Stored data:
──────────

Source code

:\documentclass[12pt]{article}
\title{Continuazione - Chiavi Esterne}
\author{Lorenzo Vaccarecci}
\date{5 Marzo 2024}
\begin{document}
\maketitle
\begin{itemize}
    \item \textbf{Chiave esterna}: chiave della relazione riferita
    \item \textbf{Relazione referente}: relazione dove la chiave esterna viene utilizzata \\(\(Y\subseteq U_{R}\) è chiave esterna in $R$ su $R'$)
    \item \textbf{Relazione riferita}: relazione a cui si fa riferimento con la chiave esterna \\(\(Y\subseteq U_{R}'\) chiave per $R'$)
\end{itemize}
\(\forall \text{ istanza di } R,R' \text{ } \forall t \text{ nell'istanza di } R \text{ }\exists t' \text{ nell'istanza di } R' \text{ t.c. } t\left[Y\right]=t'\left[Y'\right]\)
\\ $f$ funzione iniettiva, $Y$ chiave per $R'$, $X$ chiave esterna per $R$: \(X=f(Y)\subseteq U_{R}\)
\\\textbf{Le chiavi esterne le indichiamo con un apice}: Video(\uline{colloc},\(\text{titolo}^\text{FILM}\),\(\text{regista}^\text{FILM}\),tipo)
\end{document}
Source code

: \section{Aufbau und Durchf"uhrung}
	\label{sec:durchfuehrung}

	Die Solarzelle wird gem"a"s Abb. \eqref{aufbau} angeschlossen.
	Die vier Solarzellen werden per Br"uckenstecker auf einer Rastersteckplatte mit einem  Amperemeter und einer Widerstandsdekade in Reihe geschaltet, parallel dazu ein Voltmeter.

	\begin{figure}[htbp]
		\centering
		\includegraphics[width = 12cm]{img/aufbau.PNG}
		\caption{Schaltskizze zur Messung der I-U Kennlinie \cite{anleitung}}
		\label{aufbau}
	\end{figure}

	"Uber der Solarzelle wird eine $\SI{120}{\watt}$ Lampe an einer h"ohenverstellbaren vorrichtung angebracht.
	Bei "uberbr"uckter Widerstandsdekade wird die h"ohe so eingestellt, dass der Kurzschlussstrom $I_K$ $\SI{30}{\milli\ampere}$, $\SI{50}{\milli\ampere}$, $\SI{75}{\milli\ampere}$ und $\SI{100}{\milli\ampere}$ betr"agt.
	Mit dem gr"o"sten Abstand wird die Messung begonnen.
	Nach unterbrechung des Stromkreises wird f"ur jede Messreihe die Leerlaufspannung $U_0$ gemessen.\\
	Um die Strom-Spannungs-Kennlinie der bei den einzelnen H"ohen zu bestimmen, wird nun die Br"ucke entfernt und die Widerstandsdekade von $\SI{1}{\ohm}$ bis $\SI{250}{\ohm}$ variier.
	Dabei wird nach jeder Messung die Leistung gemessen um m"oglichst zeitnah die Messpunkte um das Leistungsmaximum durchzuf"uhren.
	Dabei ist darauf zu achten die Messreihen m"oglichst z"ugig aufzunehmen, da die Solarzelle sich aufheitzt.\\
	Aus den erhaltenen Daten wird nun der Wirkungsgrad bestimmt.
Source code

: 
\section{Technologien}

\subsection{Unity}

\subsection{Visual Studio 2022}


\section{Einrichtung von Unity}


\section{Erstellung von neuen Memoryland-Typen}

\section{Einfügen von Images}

──────────

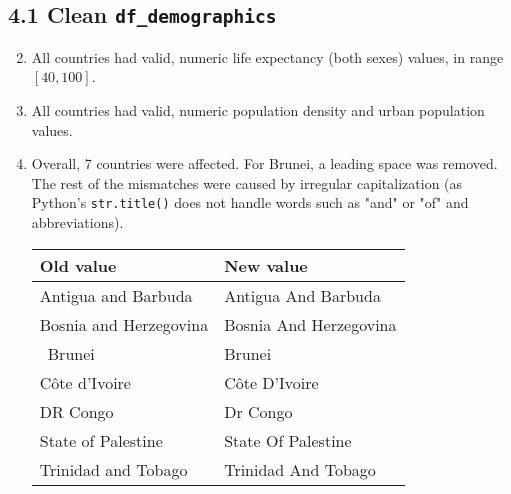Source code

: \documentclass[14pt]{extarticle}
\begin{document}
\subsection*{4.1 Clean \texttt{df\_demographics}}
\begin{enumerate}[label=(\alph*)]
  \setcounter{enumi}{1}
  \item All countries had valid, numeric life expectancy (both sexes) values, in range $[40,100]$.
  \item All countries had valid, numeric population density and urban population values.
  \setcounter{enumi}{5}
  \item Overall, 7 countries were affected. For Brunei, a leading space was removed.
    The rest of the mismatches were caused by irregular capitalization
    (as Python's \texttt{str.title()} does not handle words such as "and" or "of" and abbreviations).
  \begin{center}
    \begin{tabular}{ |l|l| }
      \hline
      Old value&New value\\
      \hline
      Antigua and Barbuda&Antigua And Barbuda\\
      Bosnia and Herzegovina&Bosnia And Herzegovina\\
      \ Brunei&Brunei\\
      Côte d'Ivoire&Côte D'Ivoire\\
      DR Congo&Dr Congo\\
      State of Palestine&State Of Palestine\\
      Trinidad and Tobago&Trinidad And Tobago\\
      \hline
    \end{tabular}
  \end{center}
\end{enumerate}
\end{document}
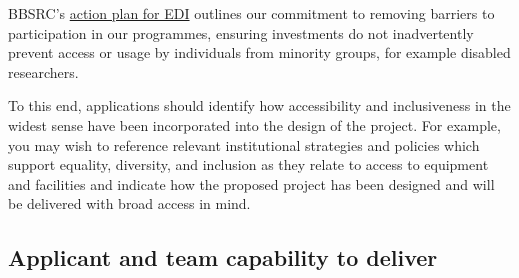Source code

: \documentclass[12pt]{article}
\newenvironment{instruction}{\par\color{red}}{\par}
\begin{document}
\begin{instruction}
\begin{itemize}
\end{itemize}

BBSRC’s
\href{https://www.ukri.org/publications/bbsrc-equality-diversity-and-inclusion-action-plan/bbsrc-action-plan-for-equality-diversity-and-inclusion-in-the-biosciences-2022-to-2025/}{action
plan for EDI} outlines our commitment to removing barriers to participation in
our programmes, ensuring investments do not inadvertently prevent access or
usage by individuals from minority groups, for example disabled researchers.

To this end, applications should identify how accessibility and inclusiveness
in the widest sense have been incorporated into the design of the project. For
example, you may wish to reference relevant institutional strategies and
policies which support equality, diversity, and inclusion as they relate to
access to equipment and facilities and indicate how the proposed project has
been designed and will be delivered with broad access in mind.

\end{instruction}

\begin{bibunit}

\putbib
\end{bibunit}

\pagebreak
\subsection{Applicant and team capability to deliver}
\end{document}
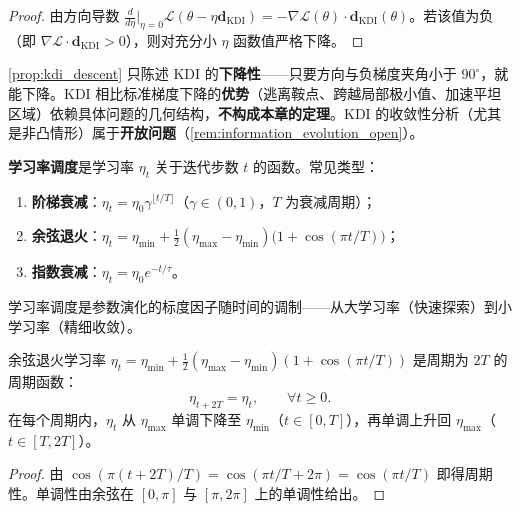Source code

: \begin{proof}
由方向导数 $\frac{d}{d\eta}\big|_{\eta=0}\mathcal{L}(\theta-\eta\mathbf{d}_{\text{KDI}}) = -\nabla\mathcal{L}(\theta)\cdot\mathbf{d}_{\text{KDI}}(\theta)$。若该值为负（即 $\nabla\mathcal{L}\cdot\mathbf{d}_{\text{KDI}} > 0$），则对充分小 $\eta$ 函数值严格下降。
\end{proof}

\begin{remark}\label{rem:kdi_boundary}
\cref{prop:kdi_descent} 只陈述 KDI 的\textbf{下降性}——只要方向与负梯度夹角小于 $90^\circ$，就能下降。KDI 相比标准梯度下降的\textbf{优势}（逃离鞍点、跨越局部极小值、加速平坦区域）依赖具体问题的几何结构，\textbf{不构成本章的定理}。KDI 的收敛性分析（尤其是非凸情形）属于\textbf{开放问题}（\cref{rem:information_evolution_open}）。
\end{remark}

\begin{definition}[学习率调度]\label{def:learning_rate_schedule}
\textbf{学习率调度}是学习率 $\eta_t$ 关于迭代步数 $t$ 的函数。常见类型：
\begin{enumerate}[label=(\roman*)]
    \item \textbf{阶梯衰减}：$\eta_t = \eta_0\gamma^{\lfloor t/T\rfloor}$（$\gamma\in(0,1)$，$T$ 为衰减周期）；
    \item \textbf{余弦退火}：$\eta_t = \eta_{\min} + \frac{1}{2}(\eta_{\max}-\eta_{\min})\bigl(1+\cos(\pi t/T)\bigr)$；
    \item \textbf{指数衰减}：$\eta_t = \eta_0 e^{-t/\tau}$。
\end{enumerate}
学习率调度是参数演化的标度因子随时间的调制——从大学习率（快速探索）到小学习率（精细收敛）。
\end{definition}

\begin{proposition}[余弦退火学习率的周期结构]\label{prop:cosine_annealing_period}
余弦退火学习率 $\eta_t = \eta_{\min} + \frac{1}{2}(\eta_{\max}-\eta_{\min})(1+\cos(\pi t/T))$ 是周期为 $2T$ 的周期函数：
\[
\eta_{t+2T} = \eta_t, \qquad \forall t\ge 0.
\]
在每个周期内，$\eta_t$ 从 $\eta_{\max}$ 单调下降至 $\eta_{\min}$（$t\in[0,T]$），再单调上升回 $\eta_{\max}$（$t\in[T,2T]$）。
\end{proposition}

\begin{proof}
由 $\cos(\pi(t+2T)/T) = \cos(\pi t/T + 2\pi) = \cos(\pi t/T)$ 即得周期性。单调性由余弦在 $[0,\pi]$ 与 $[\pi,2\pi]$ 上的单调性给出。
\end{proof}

──────────

Work request -> After reading the entries above, report the number of lines that include the string "valid". Give no other text.

Answer space -> 2